→ PROBLEM TO WORK ON: Locate "the initial condition" in the listing below, then output the line holding it and every line after it, exactly and with nothing else.

→ DATA:
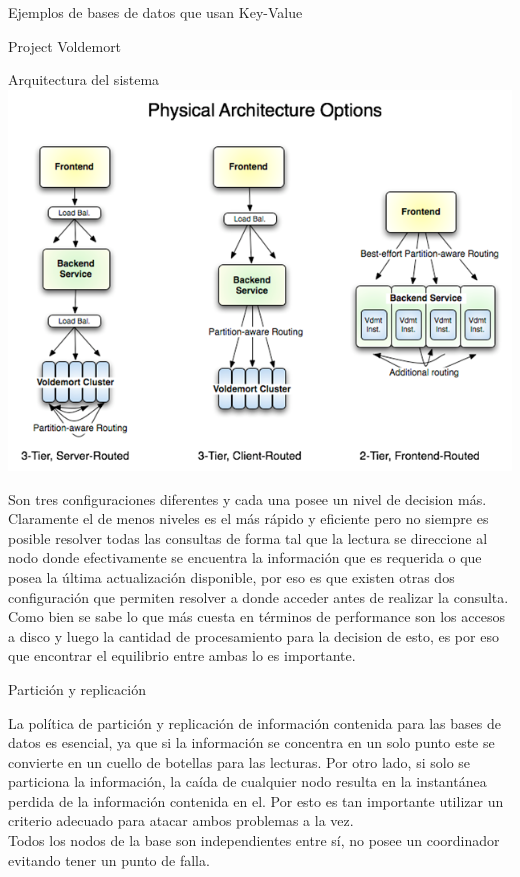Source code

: \begin{section}{Ejemplos de bases de datos que usan Key-Value}
\begin{subsection}{Project Voldemort}
\begin{subsubsection}{Arquitectura del sistema}
\includegraphics[scale=1]{imgs/voldemort}

Son tres configuraciones diferentes y cada una posee un nivel de decision más. Claramente el de menos niveles es el más rápido y eficiente pero no siempre es posible resolver todas las consultas de forma tal que la lectura se direccione al nodo donde efectivamente se encuentra la información que es requerida o que posea la última actualización disponible, por eso es que existen otras dos configuración que permiten resolver a donde acceder antes de realizar la consulta. Como bien se sabe lo que más cuesta en términos de performance son los accesos a disco y luego la cantidad de procesamiento para la decision de esto, es por eso que encontrar el equilibrio entre ambas lo es importante.\\

\end{subsubsection}

\begin{subsubsection}{Partición y replicación}

La política de partición y replicación de información contenida para las bases de datos es esencial, ya que si la información se concentra en un solo punto este se convierte en un cuello de botellas para las lecturas. Por otro lado, si solo se particiona la información, la caída de cualquier nodo resulta en la instantánea perdida de la información contenida en el. Por esto es tan importante utilizar un criterio adecuado para atacar ambos problemas a la vez.\\

Todos los nodos de la base son independientes entre sí, no posee un coordinador evitando tener un punto de falla.\\


\end{subsubsection}
\end{subsection}
\end{section}
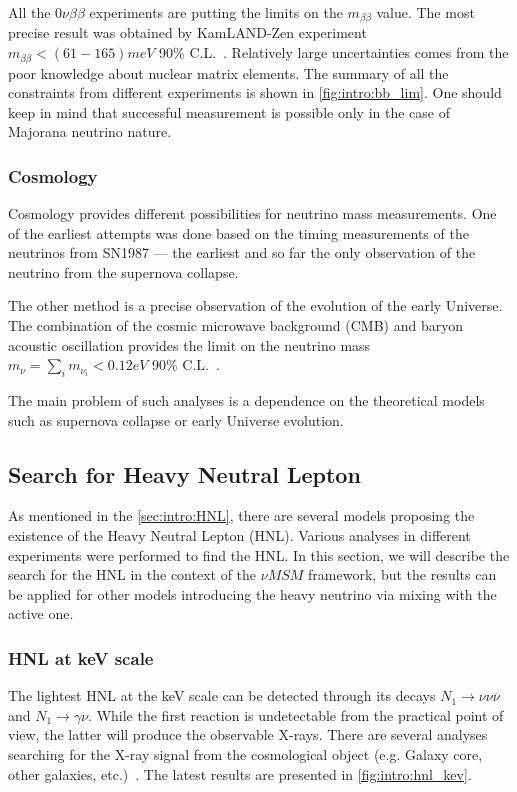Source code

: \documentclass[../main.tex]{subfiles}
\begin{document}
All the $0\nu\beta\beta$ experiments are putting the limits on the $m_{\beta\beta}$ value. The most precise result was obtained by KamLAND-Zen experiment $m_{\beta\beta} < (61-165) meV$ 90\% C.L.~\cite{Gando2016}. Relatively large uncertainties comes from the poor knowledge about nuclear matrix elements. The summary of all the constraints from different experiments is shown in \autoref{fig:intro:bb_lim}. One should keep in mind that successful measurement is possible only in the case of Majorana neutrino nature.

\subsubsection{Cosmology}
Cosmology provides different possibilities for neutrino mass measurements. One of the earliest attempts was done based on the timing measurements of the neutrinos from SN1987 --- the earliest and so far the only observation of the neutrino from the supernova collapse.

The other method is a precise observation of the evolution of the early Universe. The combination of the cosmic microwave background (CMB) and baryon acoustic oscillation provides the limit on the neutrino mass $m_\nu=\sum_i m_{\nu_i}<0.12eV$ 90\% C.L.~\cite{Palanque-Delabrouille2015}.

The main problem of such analyses is a dependence on the theoretical models such as supernova collapse or early Universe evolution.

\subsection{Search for Heavy Neutral Lepton}
\label{sec:intro:HNL_exp}
As mentioned in the \autoref{sec:intro:HNL}, there are several models proposing the existence of the Heavy Neutral Lepton (HNL). Various analyses in different experiments were performed to find the HNL. In this section, we will describe the search for the HNL in the context of the $\nu MSM$ framework, but the results can be applied for other models introducing the heavy neutrino via mixing with the active one.

\subsubsection{HNL at keV scale}
The lightest HNL at the keV scale can be detected through its decays $N_1\to \nu\nu\overline{\nu}$ and $N_1\to\gamma\nu$. While the first reaction is undetectable from the practical point of view, the latter will produce the observable X-rays. There are several analyses searching for the X-ray signal from the cosmological object (e.g. Galaxy core, other galaxies, etc.)~\cite{Ng2019, Perez2017}. The latest results are presented in \autoref{fig:intro:hnl_kev}.
\end{document}
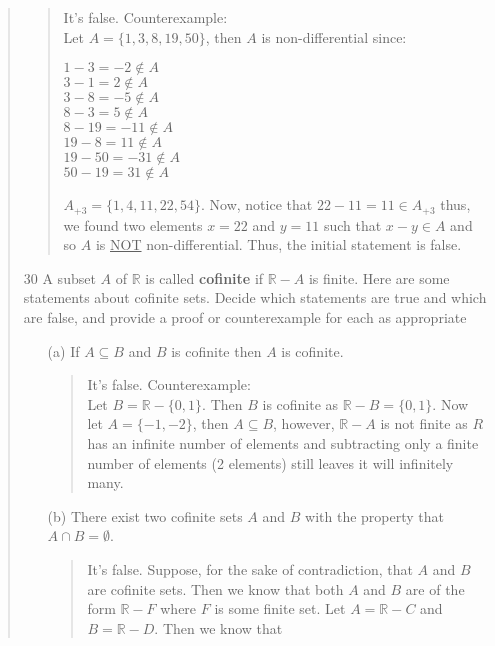 \documentclass[12pt, a4paper]{article}                      %
\begin{document}
\begin{enumerate}
\begin{quote}
\begin{itemize}
\begin{quote}
It's false. Counterexample:\\
Let $A = \{1, 3, 8, 19, 50\}$, then $A$ is non-differential since:
\begin{center}
$1 - 3 = -2 \notin A$\\
$3 - 1 = 2 \notin A$\\
$3 - 8 = -5 \notin A$\\
$8 - 3 = 5 \notin A$\\
$8 - 19 = -11 \notin A$\\
$19 - 8 = 11 \notin A$\\
$19 - 50 = -31 \notin A$\\
$50 - 19 = 31 \notin A$\\
\end{center}
$A_{+3} = \{1, 4, 11, 22, 54\}$. Now, notice that $22 - 11 = 11 \in A_{+3}$ thus, we found
two elements $x = 22$ and $y = 11$ such that $x - y \in A$ and so $A$ is \underline{NOT} non-differential.
Thus, the initial statement is false.
\end{quote}
\end{itemize}
\item[30]
A subset $A$ of $\mathbb{R}$ is called \textbf{cofinite} if $\mathbb{R} - A$ is finite. Here are some statements about
cofinite sets. Decide which statements are true and which are false, and provide a proof
or counterexample for each as appropriate
\begin{itemize}
\item[(a)]
If $A \subseteq B$ and $B$ is cofinite then $A$ is cofinite.
\begin{quote}
It's false. Counterexample:\\
Let $B = \mathbb{R} - \{0, 1\}$. Then $B$ is cofinite as $\mathbb{R} - B = \{0, 1\}$.
Now let $A = \{-1, -2\}$, then $A \subseteq B$, however, $\mathbb{R} - A$ is not finite
as $R$ has an infinite number of elements and subtracting only a finite number of elements
(2 elements) still leaves it will infinitely many.
\end{quote}
\item[(b)]
There exist two cofinite sets $A$ and $B$ with the property that\\
$A \cap B = \emptyset$.
\begin{quote}
It's false. Suppose, for the sake of contradiction, that $A$ and $B$ are cofinite
sets. Then we know that both $A$ and $B$ are of the form $\mathbb{R} - F$ where $F$
is some finite set. Let $A = \mathbb{R} - C$ and $B = \mathbb{R} - D$. Then we know that

\end{quote}
\end{itemize}
\end{quote}
\end{enumerate}
\end{document}
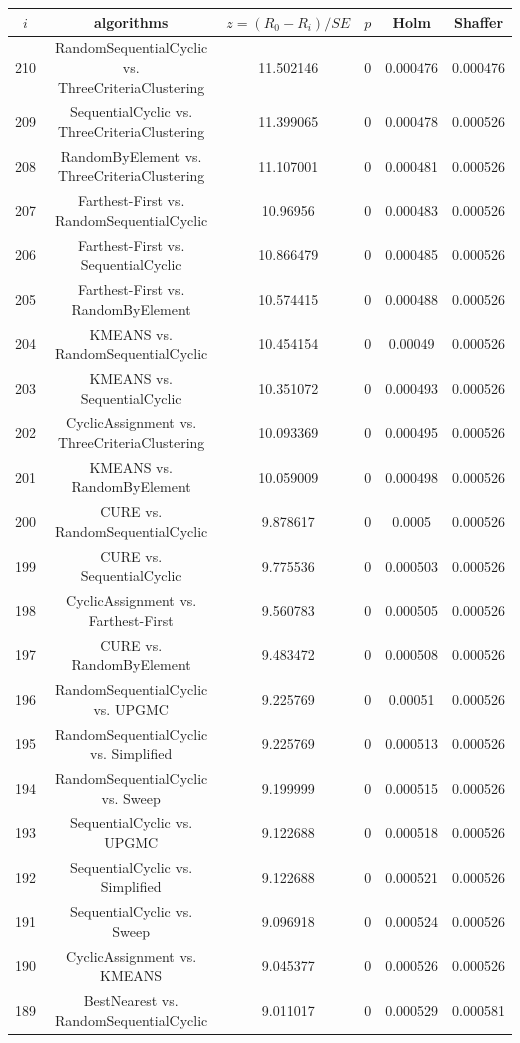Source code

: \documentclass[a4paper,10pt]{article}
\begin{document}
\begin{landscape}
\begin{table}[!htp]
\centering\scriptsize
\begin{tabular}{cccccc}
$i$&algorithms&$z=(R_0 - R_i)/SE$&$p$&Holm&Shaffer\\
\hline210&RandomSequentialCyclic vs. ThreeCriteriaClustering&11.502146&0&0.000476&0.000476\\
209&SequentialCyclic vs. ThreeCriteriaClustering&11.399065&0&0.000478&0.000526\\
208&RandomByElement vs. ThreeCriteriaClustering&11.107001&0&0.000481&0.000526\\
207&Farthest-First vs. RandomSequentialCyclic&10.96956&0&0.000483&0.000526\\
206&Farthest-First vs. SequentialCyclic&10.866479&0&0.000485&0.000526\\
205&Farthest-First vs. RandomByElement&10.574415&0&0.000488&0.000526\\
204&KMEANS vs. RandomSequentialCyclic&10.454154&0&0.00049&0.000526\\
203&KMEANS vs. SequentialCyclic&10.351072&0&0.000493&0.000526\\
202&CyclicAssignment vs. ThreeCriteriaClustering&10.093369&0&0.000495&0.000526\\
201&KMEANS vs. RandomByElement&10.059009&0&0.000498&0.000526\\
200&CURE vs. RandomSequentialCyclic&9.878617&0&0.0005&0.000526\\
199&CURE vs. SequentialCyclic&9.775536&0&0.000503&0.000526\\
198&CyclicAssignment vs. Farthest-First&9.560783&0&0.000505&0.000526\\
197&CURE vs. RandomByElement&9.483472&0&0.000508&0.000526\\
196&RandomSequentialCyclic vs. UPGMC&9.225769&0&0.00051&0.000526\\
195&RandomSequentialCyclic vs. Simplified&9.225769&0&0.000513&0.000526\\
194&RandomSequentialCyclic vs. Sweep&9.199999&0&0.000515&0.000526\\
193&SequentialCyclic vs. UPGMC&9.122688&0&0.000518&0.000526\\
192&SequentialCyclic vs. Simplified&9.122688&0&0.000521&0.000526\\
191&SequentialCyclic vs. Sweep&9.096918&0&0.000524&0.000526\\
190&CyclicAssignment vs. KMEANS&9.045377&0&0.000526&0.000526\\
189&BestNearest vs. RandomSequentialCyclic&9.011017&0&0.000529&0.000581\\

\end{tabular}
\end{table}
\end{landscape}
\end{document}
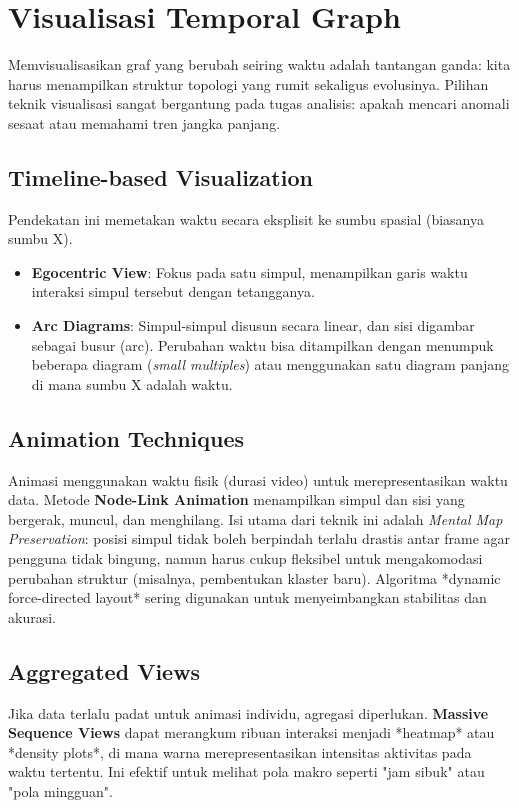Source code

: \documentclass[12pt,a4paper]{book}
\begin{document}
\chapter{Visualisasi Temporal Graph}
Memvisualisasikan graf yang berubah seiring waktu adalah tantangan ganda: kita harus menampilkan struktur topologi yang rumit sekaligus evolusinya. Pilihan teknik visualisasi sangat bergantung pada tugas analisis: apakah mencari anomali sesaat atau memahami tren jangka panjang.

\section{Timeline-based Visualization}
Pendekatan ini memetakan waktu secara eksplisit ke sumbu spasial (biasanya sumbu X).
\begin{itemize}
    \item \textbf{Egocentric View}: Fokus pada satu simpul, menampilkan garis waktu interaksi simpul tersebut dengan tetangganya.
    \item \textbf{Arc Diagrams}: Simpul-simpul disusun secara linear, dan sisi digambar sebagai busur (arc). Perubahan waktu bisa ditampilkan dengan menumpuk beberapa diagram (\textit{small multiples}) atau menggunakan satu diagram panjang di mana sumbu X adalah waktu.
\end{itemize}

\section{Animation Techniques}
Animasi menggunakan waktu fisik (durasi video) untuk merepresentasikan waktu data.
Metode \textbf{Node-Link Animation} menampilkan simpul dan sisi yang bergerak, muncul, dan menghilang.
Isi utama dari teknik ini adalah \textit{Mental Map Preservation}: posisi simpul tidak boleh berpindah terlalu drastis antar frame agar pengguna tidak bingung, namun harus cukup fleksibel untuk mengakomodasi perubahan struktur (misalnya, pembentukan klaster baru). Algoritma *dynamic force-directed layout* sering digunakan untuk menyeimbangkan stabilitas dan akurasi.

\section{Aggregated Views}
Jika data terlalu padat untuk animasi individu, agregasi diperlukan.
\textbf{Massive Sequence Views} dapat merangkum ribuan interaksi menjadi *heatmap* atau *density plots*, di mana warna merepresentasikan intensitas aktivitas pada waktu tertentu. Ini efektif untuk melihat pola makro seperti "jam sibuk" atau "pola mingguan".
\end{document}
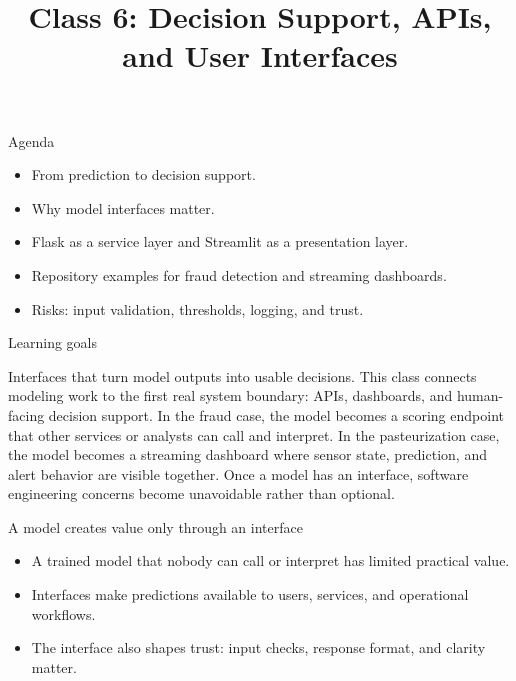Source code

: 

\title{Class 6: Decision Support, APIs, and User Interfaces}
\author{\coursename}
\date{}



\frame{\titlepage \coursefooter}

\begin{frame}{Agenda}
\begin{itemize}
\item From prediction to decision support.
\item Why model interfaces matter.
\item Flask as a service layer and Streamlit as a presentation layer.
\item Repository examples for fraud detection and streaming dashboards.
\item Risks: input validation, thresholds, logging, and trust.
\end{itemize}
\coursefooter
\end{frame}

\begin{frame}{Learning goals}
\coursefooter
\end{frame}

\coursecontextframe
{Interfaces that turn model outputs into usable decisions.}
{This class connects modeling work to the first real system boundary: APIs, dashboards, and human-facing decision support.}
{In the fraud case, the model becomes a scoring endpoint that other services or analysts can call and interpret.}
{In the pasteurization case, the model becomes a streaming dashboard where sensor state, prediction, and alert behavior are visible together.}
{Once a model has an interface, software engineering concerns become unavoidable rather than optional.}

\begin{frame}{A model creates value only through an interface}
\begin{itemize}
\item A trained model that nobody can call or interpret has limited practical value.
\item Interfaces make predictions available to users, services, and operational workflows.
\item The interface also shapes trust: input checks, response format, and clarity matter.
\end{itemize}
\coursefooter
\end{frame}

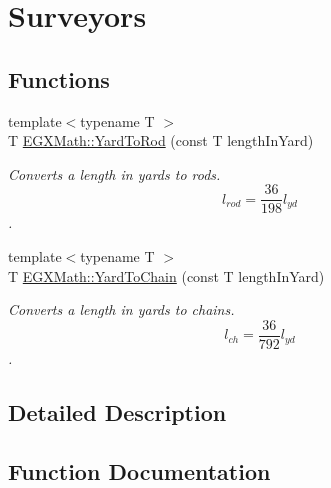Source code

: \hypertarget{group___e_g_x_math-_conversions-_length_conversions-_imperial-_yard-_surveyors}{}\section{Surveyors}
\label{group___e_g_x_math-_conversions-_length_conversions-_imperial-_yard-_surveyors}
\subsection*{Functions}
\begin{DoxyCompactItemize}
\item 
{\footnotesize template$<$typename T $>$ }\\T \mbox{\hyperlink{group___e_g_x_math-_conversions-_length_conversions-_imperial-_yard-_surveyors_ga5c59ea68e354d48288451d711d68824f}{E\+G\+X\+Math\+::\+Yard\+To\+Rod}} (const T length\+In\+Yard)
\begin{DoxyCompactList}\small\item\em Converts a length in yards to rods. \[ l_{rod}= \frac{36}{198} l_{yd} \]. \end{DoxyCompactList}\item 
{\footnotesize template$<$typename T $>$ }\\T \mbox{\hyperlink{group___e_g_x_math-_conversions-_length_conversions-_imperial-_yard-_surveyors_ga057832281ac79e2226f88f90810047cf}{E\+G\+X\+Math\+::\+Yard\+To\+Chain}} (const T length\+In\+Yard)
\begin{DoxyCompactList}\small\item\em Converts a length in yards to chains. \[ l_{ch}= \frac{36}{792} l_{yd} \]. \end{DoxyCompactList}\end{DoxyCompactItemize}


\subsection{Detailed Description}


\subsection{Function Documentation}
\mbox{\label{group___e_g_x_math-_conversions-_length_conversions-_imperial-_yard-_surveyors_ga057832281ac79e2226f88f90810047cf}} 
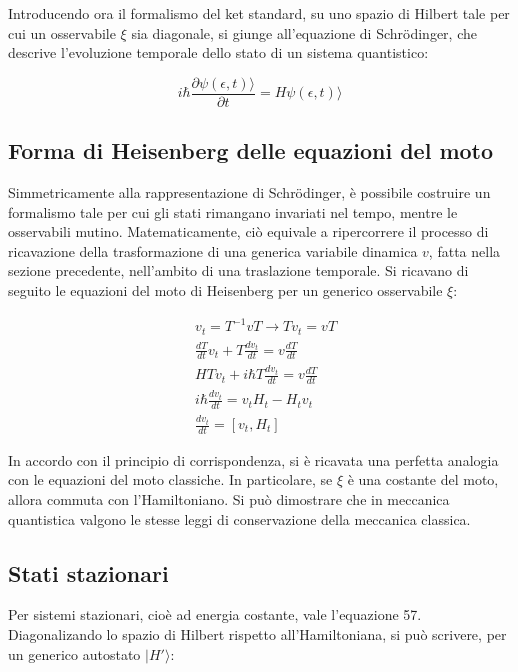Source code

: \documentclass{article}
\begin{document}
Introducendo ora il formalismo del ket standard, su uno spazio di Hilbert tale per cui un osservabile $\xi$ sia diagonale,
si giunge all'equazione di Schrödinger, che descrive l'evoluzione temporale dello stato di un sistema quantistico:

\begin{equation}
  i\hbar \frac{\partial \psi(\epsilon,t)\rangle }{\partial t}= H\psi(\epsilon,t)\rangle
\end{equation}

\subsection{Forma di Heisenberg delle equazioni del moto}
Simmetricamente alla rappresentazione di Schrödinger, è possibile costruire un formalismo tale per cui gli stati rimangano invariati nel tempo,
mentre le osservabili mutino.
Matematicamente, ciò equivale a ripercorrere il processo di ricavazione della trasformazione di una generica variabile dinamica $v$, fatta nella sezione precedente,
nell'ambito di una traslazione temporale.
Si ricavano di seguito le equazioni del moto di Heisenberg per un generico osservabile $\xi$:

\begin{equation}
  \begin{aligned}
     & v_t=T^{-1}vT \rightarrow Tv_t= vT                 \\
     & \frac{dT}{dt}v_t+T\frac{dv_t}{dt}= v\frac{dT}{dt} \\
     & HTv_t+i\hbar T \frac{d v_t}{dt}=v\frac{dT}{dt}    \\
     & i\hbar \frac{dv_t}{dt}=v_tH_t-H_tv_t              \\
     & \frac{dv_t}{dt}=[v_t, H_t]
  \end{aligned}
\end{equation}

In accordo con il principio di corrispondenza, si è ricavata una perfetta analogia con le equazioni del moto classiche.
In particolare, se $\xi$ è una costante del moto, allora commuta con l'Hamiltoniano.
Si può dimostrare che in meccanica quantistica valgono le stesse leggi di conservazione della meccanica classica.

\subsection{Stati stazionari}
Per sistemi stazionari, cioè ad energia costante, vale l'equazione 57.
Diagonalizando lo spazio di Hilbert rispetto all'Hamiltoniana, si può scrivere, per un generico autostato $|H'\rangle $:
\end{document}
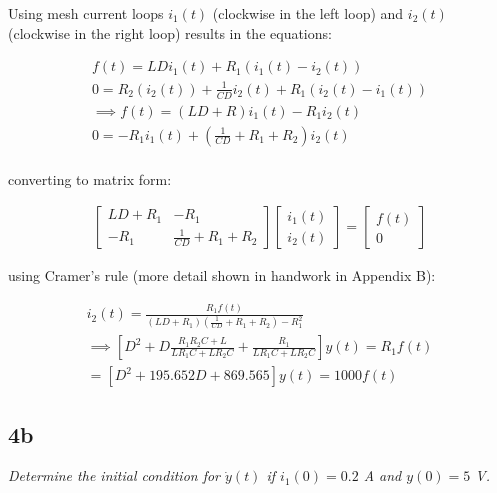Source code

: \documentclass[10pt, AMS Euler]{article}
\begin{document}
Using mesh current loops $i_1(t)$ (clockwise in the left loop) and $i_2(t)$ (clockwise in the right loop) results in the equations: 
\begin{center}
    \begin{align*}
        f(t) = LDi_1(t) + R_1(i_1(t) - i_2(t))\\
        0 = R_2(i_2(t)) + \frac{1}{CD}i_2(t) + R_1(i_2(t) - i_1(t))\\
        \implies f(t) = (LD + R) i_1(t) - R_1i_2(t)\\
        0 = -R_1i_1(t) + (\frac{1}{CD} + R_1 + R_2)i_2(t)\\
    \end{align*}
\end{center}

converting to matrix form: 
\begin{center}
    \begin{align*}
        \begin{bmatrix}
        LD + R_1 & -R_1\\
        -R_1 & \frac{1}{CD} + R_1 + R_2
        \end{bmatrix}
        \begin{bmatrix}
        i_1(t)\\
        i_2(t)
        \end{bmatrix} = 
        \begin{bmatrix}
        f(t)\\
        0
        \end{bmatrix}
    \end{align*}
\end{center}

using Cramer's rule (more detail shown in handwork in Appendix B):
\begin{center}
    \begin{align*}
        i_2(t) = \frac{R_1f(t)}{(LD+R_1)(\frac{1}{CD} + R_1 + R_2) - R_1^2}\\
        \implies \left[ D^2 + D\frac{R_1R_2C + L}{LR_1C + LR_2C} + \frac{R_1}{LR_1C + LR_2C} \right]y(t) = R_1f(t)\\
        = \left[ D^2 + 195.652D + 869.565 \right]y(t) = 1000f(t)
    \end{align*}
\end{center}

\subsection*{4b}
\textit{Determine the initial condition for $\dot{y}(t)$ if $i_1(0) = 0.2$ A and $y(0) = 5$ V.}\\
\end{document}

→ RESPONSE AREA:
\textit{Determine the initial condition for $\dot{y}(t)$ if $i_1(0) = 0.2$ A and $y(0) = 5$ V.}\\
\end{document}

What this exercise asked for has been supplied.